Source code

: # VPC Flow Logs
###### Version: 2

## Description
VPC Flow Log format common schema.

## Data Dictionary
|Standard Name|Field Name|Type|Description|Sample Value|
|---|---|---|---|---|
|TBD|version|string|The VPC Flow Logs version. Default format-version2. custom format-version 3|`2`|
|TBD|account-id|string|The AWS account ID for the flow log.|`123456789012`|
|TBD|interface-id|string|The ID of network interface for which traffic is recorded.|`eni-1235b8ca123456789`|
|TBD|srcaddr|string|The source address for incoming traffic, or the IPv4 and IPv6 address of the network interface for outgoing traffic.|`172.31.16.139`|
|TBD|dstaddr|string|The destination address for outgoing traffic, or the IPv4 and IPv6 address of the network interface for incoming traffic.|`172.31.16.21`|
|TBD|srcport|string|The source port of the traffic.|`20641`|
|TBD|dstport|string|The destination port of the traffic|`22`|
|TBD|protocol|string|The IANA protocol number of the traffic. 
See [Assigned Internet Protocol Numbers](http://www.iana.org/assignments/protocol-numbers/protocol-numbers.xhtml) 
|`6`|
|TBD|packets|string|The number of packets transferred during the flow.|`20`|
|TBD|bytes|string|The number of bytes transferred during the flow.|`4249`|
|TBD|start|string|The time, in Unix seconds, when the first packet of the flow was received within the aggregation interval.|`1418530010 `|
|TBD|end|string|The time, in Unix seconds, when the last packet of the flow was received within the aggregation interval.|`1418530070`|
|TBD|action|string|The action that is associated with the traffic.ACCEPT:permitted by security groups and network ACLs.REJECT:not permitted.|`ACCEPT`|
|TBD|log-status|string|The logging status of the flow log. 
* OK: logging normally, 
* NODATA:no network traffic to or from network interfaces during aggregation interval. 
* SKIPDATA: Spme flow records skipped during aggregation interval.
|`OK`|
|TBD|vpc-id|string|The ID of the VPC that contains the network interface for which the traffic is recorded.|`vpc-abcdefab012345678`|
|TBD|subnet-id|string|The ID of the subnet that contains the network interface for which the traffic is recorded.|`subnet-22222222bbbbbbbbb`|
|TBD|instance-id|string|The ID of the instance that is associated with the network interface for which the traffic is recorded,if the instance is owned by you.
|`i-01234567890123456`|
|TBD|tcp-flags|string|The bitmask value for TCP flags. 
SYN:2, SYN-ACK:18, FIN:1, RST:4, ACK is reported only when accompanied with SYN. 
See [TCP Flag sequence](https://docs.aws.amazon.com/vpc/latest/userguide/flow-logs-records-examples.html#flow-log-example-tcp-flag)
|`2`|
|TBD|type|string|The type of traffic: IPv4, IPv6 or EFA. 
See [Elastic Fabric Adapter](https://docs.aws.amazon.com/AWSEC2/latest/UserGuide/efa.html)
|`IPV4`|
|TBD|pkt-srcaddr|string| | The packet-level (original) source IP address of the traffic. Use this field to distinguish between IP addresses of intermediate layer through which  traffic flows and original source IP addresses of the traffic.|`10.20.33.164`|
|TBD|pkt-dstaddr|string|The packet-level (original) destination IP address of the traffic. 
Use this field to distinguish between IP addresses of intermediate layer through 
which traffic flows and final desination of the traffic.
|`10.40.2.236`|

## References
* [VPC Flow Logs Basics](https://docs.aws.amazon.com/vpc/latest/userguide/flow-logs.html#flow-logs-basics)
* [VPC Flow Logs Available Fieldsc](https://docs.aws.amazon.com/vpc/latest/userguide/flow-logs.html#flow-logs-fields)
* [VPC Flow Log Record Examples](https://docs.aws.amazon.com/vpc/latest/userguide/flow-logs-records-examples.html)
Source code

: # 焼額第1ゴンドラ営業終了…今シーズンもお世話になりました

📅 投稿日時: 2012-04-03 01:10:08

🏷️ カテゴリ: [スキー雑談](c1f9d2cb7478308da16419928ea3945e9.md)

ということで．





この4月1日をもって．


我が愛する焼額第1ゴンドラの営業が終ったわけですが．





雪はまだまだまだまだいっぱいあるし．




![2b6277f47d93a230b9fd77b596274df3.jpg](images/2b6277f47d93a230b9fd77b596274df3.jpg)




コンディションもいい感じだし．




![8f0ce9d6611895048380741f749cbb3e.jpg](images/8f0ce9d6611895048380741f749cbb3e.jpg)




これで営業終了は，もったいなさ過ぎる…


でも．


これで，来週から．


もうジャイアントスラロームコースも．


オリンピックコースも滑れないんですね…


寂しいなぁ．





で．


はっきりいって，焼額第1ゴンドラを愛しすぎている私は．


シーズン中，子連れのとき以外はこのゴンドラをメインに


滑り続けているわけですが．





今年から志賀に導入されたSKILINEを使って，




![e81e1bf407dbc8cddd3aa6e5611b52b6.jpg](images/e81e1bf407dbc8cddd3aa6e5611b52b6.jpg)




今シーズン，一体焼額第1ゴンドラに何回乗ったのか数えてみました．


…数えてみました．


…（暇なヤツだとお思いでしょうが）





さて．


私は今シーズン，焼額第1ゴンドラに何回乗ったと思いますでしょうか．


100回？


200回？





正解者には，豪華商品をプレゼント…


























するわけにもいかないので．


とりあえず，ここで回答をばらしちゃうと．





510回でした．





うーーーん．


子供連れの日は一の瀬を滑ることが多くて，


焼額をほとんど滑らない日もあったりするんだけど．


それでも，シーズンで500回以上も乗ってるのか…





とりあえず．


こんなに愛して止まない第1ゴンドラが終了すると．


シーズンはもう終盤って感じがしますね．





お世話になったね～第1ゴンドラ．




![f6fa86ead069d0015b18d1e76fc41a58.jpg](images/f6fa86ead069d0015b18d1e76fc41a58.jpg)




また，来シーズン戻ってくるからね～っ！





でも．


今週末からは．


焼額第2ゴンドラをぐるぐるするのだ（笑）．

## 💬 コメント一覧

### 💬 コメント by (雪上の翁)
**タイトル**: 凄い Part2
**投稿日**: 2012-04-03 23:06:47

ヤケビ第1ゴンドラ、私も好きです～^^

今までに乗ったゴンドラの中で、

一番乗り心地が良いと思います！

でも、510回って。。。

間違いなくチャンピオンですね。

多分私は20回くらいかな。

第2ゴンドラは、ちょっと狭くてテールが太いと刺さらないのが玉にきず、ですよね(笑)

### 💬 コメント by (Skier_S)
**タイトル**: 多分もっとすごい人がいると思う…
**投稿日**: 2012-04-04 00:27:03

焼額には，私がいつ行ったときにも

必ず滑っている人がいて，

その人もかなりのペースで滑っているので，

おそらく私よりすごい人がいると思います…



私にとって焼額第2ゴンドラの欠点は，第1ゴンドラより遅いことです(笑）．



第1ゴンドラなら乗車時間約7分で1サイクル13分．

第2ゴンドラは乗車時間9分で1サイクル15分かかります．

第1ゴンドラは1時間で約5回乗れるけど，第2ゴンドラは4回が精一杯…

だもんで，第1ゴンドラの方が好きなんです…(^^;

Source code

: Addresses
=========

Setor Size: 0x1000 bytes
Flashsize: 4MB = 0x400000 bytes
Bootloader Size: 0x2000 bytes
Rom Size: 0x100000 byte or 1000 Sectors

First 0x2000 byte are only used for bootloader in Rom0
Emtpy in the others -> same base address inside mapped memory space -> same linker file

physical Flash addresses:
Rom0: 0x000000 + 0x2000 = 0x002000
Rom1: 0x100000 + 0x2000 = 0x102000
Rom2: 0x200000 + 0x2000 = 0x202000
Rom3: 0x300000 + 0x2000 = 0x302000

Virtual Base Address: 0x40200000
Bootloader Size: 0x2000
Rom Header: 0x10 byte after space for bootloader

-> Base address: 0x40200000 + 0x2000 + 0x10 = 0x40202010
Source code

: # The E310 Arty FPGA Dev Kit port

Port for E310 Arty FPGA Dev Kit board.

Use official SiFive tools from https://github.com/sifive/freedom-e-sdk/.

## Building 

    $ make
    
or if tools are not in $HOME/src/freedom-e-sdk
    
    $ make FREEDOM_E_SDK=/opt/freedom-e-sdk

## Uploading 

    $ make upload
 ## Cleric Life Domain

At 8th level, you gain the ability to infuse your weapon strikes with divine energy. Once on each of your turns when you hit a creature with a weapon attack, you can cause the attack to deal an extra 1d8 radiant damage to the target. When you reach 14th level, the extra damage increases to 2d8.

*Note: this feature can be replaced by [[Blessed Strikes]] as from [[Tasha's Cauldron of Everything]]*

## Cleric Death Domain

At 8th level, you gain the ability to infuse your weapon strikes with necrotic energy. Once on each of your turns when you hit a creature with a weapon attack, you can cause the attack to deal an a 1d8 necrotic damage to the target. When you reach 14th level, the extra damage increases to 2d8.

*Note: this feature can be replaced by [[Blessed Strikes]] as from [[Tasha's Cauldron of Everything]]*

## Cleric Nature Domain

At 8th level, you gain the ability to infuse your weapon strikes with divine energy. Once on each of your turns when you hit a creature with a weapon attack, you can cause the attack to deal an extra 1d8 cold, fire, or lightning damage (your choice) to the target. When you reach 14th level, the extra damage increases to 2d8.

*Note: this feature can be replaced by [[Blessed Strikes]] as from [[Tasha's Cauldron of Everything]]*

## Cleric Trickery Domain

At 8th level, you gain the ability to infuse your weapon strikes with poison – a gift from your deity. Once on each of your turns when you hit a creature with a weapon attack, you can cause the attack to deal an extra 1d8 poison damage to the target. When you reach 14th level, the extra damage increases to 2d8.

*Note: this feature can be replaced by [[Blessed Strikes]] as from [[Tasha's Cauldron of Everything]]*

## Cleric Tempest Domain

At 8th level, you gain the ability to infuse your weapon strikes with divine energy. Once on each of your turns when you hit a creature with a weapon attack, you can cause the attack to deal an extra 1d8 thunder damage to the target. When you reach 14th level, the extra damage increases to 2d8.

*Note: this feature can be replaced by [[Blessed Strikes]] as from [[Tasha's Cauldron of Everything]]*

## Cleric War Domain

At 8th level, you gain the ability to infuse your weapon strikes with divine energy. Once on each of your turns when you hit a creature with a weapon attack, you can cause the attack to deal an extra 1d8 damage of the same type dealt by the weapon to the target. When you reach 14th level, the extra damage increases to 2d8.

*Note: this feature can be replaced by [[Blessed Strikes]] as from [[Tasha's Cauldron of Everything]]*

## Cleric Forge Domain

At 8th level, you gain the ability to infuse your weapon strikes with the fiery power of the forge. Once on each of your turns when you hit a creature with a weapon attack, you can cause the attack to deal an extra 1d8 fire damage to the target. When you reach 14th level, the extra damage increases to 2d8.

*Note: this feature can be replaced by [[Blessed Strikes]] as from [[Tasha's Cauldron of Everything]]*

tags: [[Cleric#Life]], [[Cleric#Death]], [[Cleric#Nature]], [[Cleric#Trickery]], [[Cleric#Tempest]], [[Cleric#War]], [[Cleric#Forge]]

▶ _Your goal_
Please return a copy of each line in the entries that has the string "Trickery".

▶ _Result of the task_
## Cleric Trickery Domain
tags: [[Cleric#Life]], [[Cleric#Death]], [[Cleric#Nature]], [[Cleric#Trickery]], [[Cleric#Tempest]], [[Cleric#War]], [[Cleric#Forge]]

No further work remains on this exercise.